The report states that by 2010, Edge Economy companies will dominate 95 percent of all markets. In addition, by 2005, nearly half of all large business failures will be caused by the inability to properly manage the transition to the Edge Economy.

"Gartner recommends that companies remap all business processes to link directly to customers, partners and suppliers, and abandon or outsource all processes that do not create value with those constituencies," said Van Baker, GartnerG2 research vice president. "In addition, companies that are moving toward the Edge Economy should prioritize resources and planning decisions based on their impacts on relationships with customers, partners and suppliers."

GartnerG2 research found several dynamics that define an Edge Economy company's business practices. The Edge Economy philosophy calls for three overriding mandates:
  1. Link all business processes directly to customers and suppliers.
  2. Open communications with customers and suppliers on key knowledge and data.
  3. Outsource business processes that are not directly linked to customers or suppliers.
Edge companies that employ those efforts will achieve greater returns on investment, faster growth and better profit margins. Additionally, Edge Economy companies will have better product offerings with value-added components that meet the individual needs of customers. Those sales translate into greater revenues and satisfied, long-term customers.
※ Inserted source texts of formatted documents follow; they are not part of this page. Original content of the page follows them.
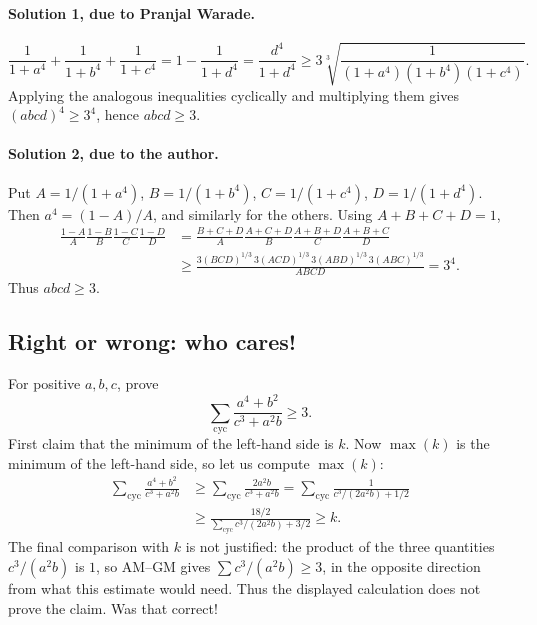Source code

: \documentclass[11pt,a4paper]{article}
\begin{document}
\paragraph{Solution 1, due to Pranjal Warade.}
\[
\frac1{1+a^4}+\frac1{1+b^4}+\frac1{1+c^4}
=1-\frac1{1+d^4}=\frac{d^4}{1+d^4}
\geq3\sqrt[3]{\frac1{(1+a^4)(1+b^4)(1+c^4)}}.
\]
Applying the analogous inequalities cyclically and multiplying them gives $(abcd)^4\geq3^4$, hence $abcd\geq3$.
\paragraph{Solution 2, due to the author.}
Put $A=1/(1+a^4)$, $B=1/(1+b^4)$, $C=1/(1+c^4)$, $D=1/(1+d^4)$.
Then $a^4=(1-A)/A$, and similarly for the others.
Using $A+B+C+D=1$,
\begin{align*}
\frac{1-A}{A}\frac{1-B}{B}\frac{1-C}{C}\frac{1-D}{D}
&=\frac{B+C+D}{A}\frac{A+C+D}{B}\frac{A+B+D}{C}\frac{A+B+C}{D}\\
&\geq\frac{3(BCD)^{1/3}\,3(ACD)^{1/3}\,3(ABD)^{1/3}\,3(ABC)^{1/3}}{ABCD}
=3^4.
\end{align*}
Thus $abcd\geq3$.

\subsection{Right or wrong: who cares!}
For positive $a,b,c$, prove
\[
\sum_{\mathrm{cyc}}\frac{a^4+b^2}{c^3+a^2b}\geq3.
\]
First claim that the minimum of the left-hand side is $k$.
Now $\max(k)$ is the minimum of the left-hand side, so let us compute $\max(k)$:
\begin{align*}
\sum_{\mathrm{cyc}}\frac{a^4+b^2}{c^3+a^2b}
&\geq\sum_{\mathrm{cyc}}\frac{2a^2b}{c^3+a^2b}
=\sum_{\mathrm{cyc}}\frac1{c^3/(2a^2b)+1/2}\\
&\geq\frac{18/2}{\sum_{\mathrm{cyc}}c^3/(2a^2b)+3/2}\geq k.
\end{align*}
The final comparison with $k$ is not justified: the product of the three
quantities $c^3/(a^2b)$ is $1$, so AM--GM gives
$\sum c^3/(a^2b)\geq3$, in the opposite direction from what this estimate
would need. Thus the displayed calculation does not prove the claim.
Was that correct!

\end{document}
"Our research has found that companies that move to the Edge Economy will benefit greatly through increased revenues and profit margins as well as improved employee productivity," continued Baker. "Companies that ignore Edge Economy business practices will be at a significant competitive disadvantage in terms of product quality, value and services."

Additionally, the Internet and related technologies provide companies with the tools to increase speed, accuracy and efficiency. An Edge Economy company creates flexible technology systems to provide a straightforward process for changing suppliers and billing in a way that customers and suppliers prefer. Such companies provide tools that employees need for their work, including wireless phones, personal digital assistants and notebook computers, and high-bandwidth services for remote connectivity. The combination of technology and flexibility is a powerful tool to attract and retain talented employees.
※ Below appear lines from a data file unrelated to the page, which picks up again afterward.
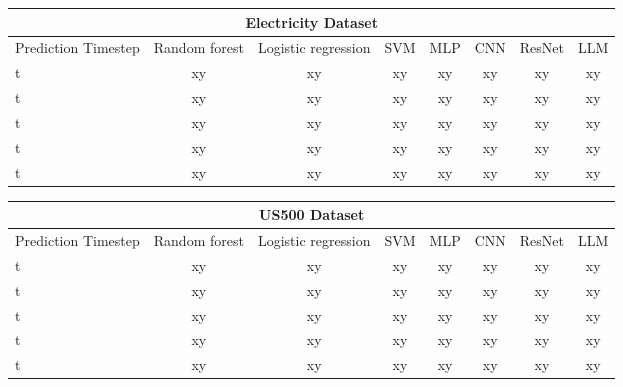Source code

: \begin{center}
	\begin{tabular}{||l || c | c | c | c | c | c | c||}
		\hline
		\multicolumn{8}{|c|}{Electricity Dataset}                                                  \\
		\hline
		Prediction Timestep & Random forest & Logistic regression & SVM & MLP & CNN & ResNet & LLM \\ [0.5ex]
		\hline\hline
		t                   & xy            & xy                  & xy  & xy  & xy  & xy     & xy  \\
		\hline
		t                   & xy            & xy                  & xy  & xy  & xy  & xy     & xy  \\
		\hline
		t                   & xy            & xy                  & xy  & xy  & xy  & xy     & xy  \\
		\hline
		t                   & xy            & xy                  & xy  & xy  & xy  & xy     & xy  \\
		\hline
		t                   & xy            & xy                  & xy  & xy  & xy  & xy     & xy  \\[1ex]
		\hline
	\end{tabular}
\end{center}
\begin{center}
	\begin{tabular}{||l || c | c | c | c | c | c | c||}
		\hline
		\multicolumn{8}{|c|}{US500 Dataset}                                                        \\
		\hline
		Prediction Timestep & Random forest & Logistic regression & SVM & MLP & CNN & ResNet & LLM \\ [0.5ex]
		\hline\hline
		t                   & xy            & xy                  & xy  & xy  & xy  & xy     & xy  \\
		\hline
		t                   & xy            & xy                  & xy  & xy  & xy  & xy     & xy  \\
		\hline
		t                   & xy            & xy                  & xy  & xy  & xy  & xy     & xy  \\
		\hline
		t                   & xy            & xy                  & xy  & xy  & xy  & xy     & xy  \\
		\hline
		t                   & xy            & xy                  & xy  & xy  & xy  & xy     & xy  \\[1ex]
		\hline
	\end{tabular}
\end{center}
GartnerG2 is a new research service from Gartner that helps business strategists guide and grow their businesses. For more information, visit www.gartnerg2.com.

About Gartner, Inc.
Gartner, Inc. is a research and advisory firm that helps more than 10,000 clients understand technology and drive business growth. Gartner's divisions are Gartner Research, Gartner Consulting, Gartner Measurement and Gartner Events. Founded in 1979, Gartner is headquartered in Stamford, Connecticut, and consists of 4,600 associates, including 1,400 research analysts and consultants, in more than 80 locations worldwide. The company achieved fiscal 2000 revenues of $859 million. For more information, visit www.gartner.com.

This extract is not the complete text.